In that, the adolescents mentioned in the final section are able to be properly informed about sex, protection, consent, and sexuality in order to make those informed and independent choices about their intimate lives.
This is a means by which to build one of those positive and responsible sex lives most parents, likely, want for their children as become fully-fleshed out adults. But one of the important points is the improved sexual relations early on in life through education about sex and sexuality for the young can deal with the pipeline issue, potentially, of one of the main problems identified as a social pathology in modern movements.
Then there are also the means by which to work in large coalitions and groups to reduce the level of discrimination in health outcomes for women with newborn babies or babies generally, again related to sexual health.
The progress made on each of these fronts remains an individual choice to come together in union with others or not to vigorously, over the long haul, make changes in the lives of women and, subsequently, of men.

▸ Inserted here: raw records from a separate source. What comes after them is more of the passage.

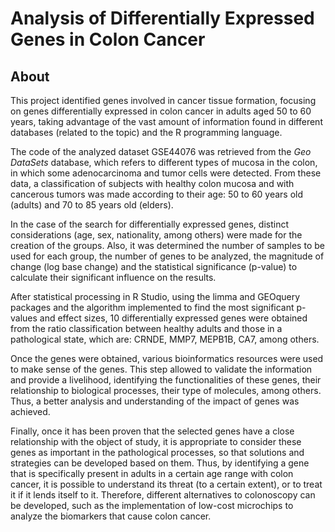 # Analysis of Differentially Expressed Genes in Colon Cancer

<!--more-->

## About

This project identified genes involved in cancer tissue formation, 
focusing on genes differentially expressed in colon cancer in adults 
aged 50 to 60 years, taking advantage of the vast amount of information 
found in different databases (related to the topic) and the R programming 
language.

The code of the analyzed dataset GSE44076 was retrieved from the *Geo 
DataSets* database, which refers to different types of mucosa in the colon, 
in which some adenocarcinoma and tumor cells were detected. From these data, 
a classification of subjects with healthy colon mucosa and with cancerous tumors 
was made according to their age: 50 to 60 years old (adults) and 70 to 85 years 
old (elders). 

In the case of the search for differentially expressed genes, distinct considerations 
(age, sex, nationality, among others) were made for the creation of the groups. Also, it was 
determined the number of samples to be used for each group, the number of genes to 
be analyzed, the magnitude of change (log base change) and the statistical 
significance (p-value) to calculate their significant influence on the results. 

After statistical processing in R Studio, using the limma and GEOquery packages and
the algorithm implemented to find the most significant p-values and effect sizes, 
10 differentially expressed genes were obtained from the ratio classification 
between healthy adults and those in a pathological state, which are: CRNDE, MMP7, 
MEPB1B, CA7, among others.

Once the genes were obtained, various bioinformatics resources were used to make 
sense of the genes. This step allowed to validate the information and provide a 
livelihood, identifying the functionalities of these genes, their relationship 
to biological processes, their type of molecules, among others. Thus, a better 
analysis and understanding of the impact of genes was achieved.

Finally, once it has been proven that the selected genes have a close relationship 
with the object of study, it is appropriate to consider these genes as important 
in the pathological processes, so that solutions and strategies can be developed 
based on them. Thus, by identifying a gene that is specifically present 
in adults in a certain age range with colon cancer, it is possible to understand 
its threat (to a certain extent), or to treat it if it lends itself to it. Therefore, 
different alternatives to colonoscopy can be developed, such as the implementation 
of low-cost microchips to analyze the biomarkers that cause colon cancer.



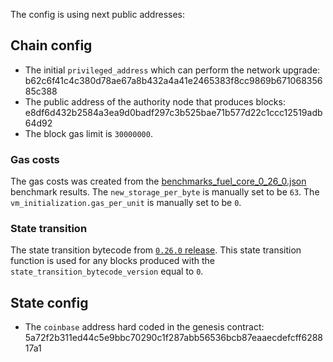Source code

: The config is using next public addresses:

## Chain config
- The initial `privileged_address` which can perform the network upgrade: b62c6f41c4c380d78ae67a8b432a4a41e2465383f8cc9869b67106835685c388
- The public address of the authority node that produces blocks: e8df6d432b2584a3ea9d0badf297c3b525bae71b577d22c1ccc12519adb64d92
- The block gas limit is `30000000`.

### Gas costs

The gas costs was created from the [benchmarks_fuel_core_0_26_0.json](benchmarks_fuel_core_0_26_0.json) benchmark results.
The `new_storage_per_byte` is manually set to be `63`.
The `vm_initialization.gas_per_unit` is manually set to be `0`.

### State transition
The state transition bytecode from [`0.26.0` release](https://github.com/FuelLabs/fuel-core/releases/download/v0.26.0/fuel-core-0.26.0-aarch64-apple-darwin.tar.gz).
This state transition function is used for any blocks produced with the `state_transition_bytecode_version` equal to `0`.

## State config
- The `coinbase` address hard coded in the genesis contract: 5a72f2b311ed44c5e9bbc70290c1f287abb56536bcb87eaaecdefcff628817a1
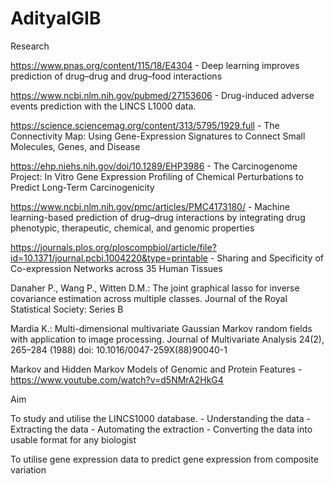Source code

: # AdityaIGIB

Research

https://www.pnas.org/content/115/18/E4304 - Deep learning improves prediction of drug–drug and drug–food interactions

https://www.ncbi.nlm.nih.gov/pubmed/27153606 - Drug-induced adverse events prediction with the LINCS L1000 data.

https://science.sciencemag.org/content/313/5795/1929.full - The Connectivity Map: Using Gene-Expression Signatures to Connect Small Molecules, Genes, and Disease

https://ehp.niehs.nih.gov/doi/10.1289/EHP3986 - The Carcinogenome Project: In Vitro Gene Expression Profiling of Chemical Perturbations to Predict Long-Term Carcinogenicity

https://www.ncbi.nlm.nih.gov/pmc/articles/PMC4173180/ - Machine learning-based prediction of drug–drug interactions by integrating drug phenotypic, therapeutic, chemical, and genomic properties

https://journals.plos.org/ploscompbiol/article/file?id=10.1371/journal.pcbi.1004220&type=printable - Sharing and Specificity of Co-expression Networks across 35 Human Tissues

Danaher P., Wang P., Witten D.M.: The joint graphical lasso for inverse covariance estimation across multiple classes. Journal of the Royal Statistical Society: Series B

Mardia K.: Multi-dimensional multivariate Gaussian Markov random fields with application to image processing. Journal of Multivariate Analysis 24(2), 265–284 (1988) doi: 10.1016/0047-259X(88)90040-1

Markov and Hidden Markov Models of Genomic and Protein Features - https://www.youtube.com/watch?v=d5NMrA2HkG4

Aim

To study and utilise the LINCS1000 database.
        - Understanding the data
        - Extracting the data
        - Automating the extraction
        - Converting the data into usable format for any biologist
        
To utilise gene expression data to predict gene expression from composite variation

–One can find similar statements in other documents, conventions, declarations and so on, with the subsequent statements of equality or women’s rights:
- The Universal Declaration of Human Rights in the Preamble, Article 16, and Article 25(2).
- Convention Against Discrimination in Education (1960) in Article 1.
- The International Covenant on Economic, Social and Cultural Rights (1966) in Article 3, Article 7, and Article 13.
- International Covenant on Civil and Political Rights (1966).
- Convention on the Elimination of all Forms of Discrimination Against Women (1979).
- Convention against Torture and Other Cruel, Inhuman or Degrading Treatment or Punishment (1984).
- The Declaration on the Elimination of Discrimination Against Women (1993).
- Beijing Declaration(1995).
- United Nations Security Council Resolution 1325 (2000).
- Protocol to Prevent, Suppress and Punish Trafficking in Persons, especially Women and Children (2000).
- The Protocol to the African Charter on Human and Peoples’ Rights on the Rights of Women in Africa or the “Maputo Protocol” (2003).
- Council of Europe Convention on preventing and combating violence against women and domestic violence or the Istanbul Convention (2011) Article 38 and Article 39.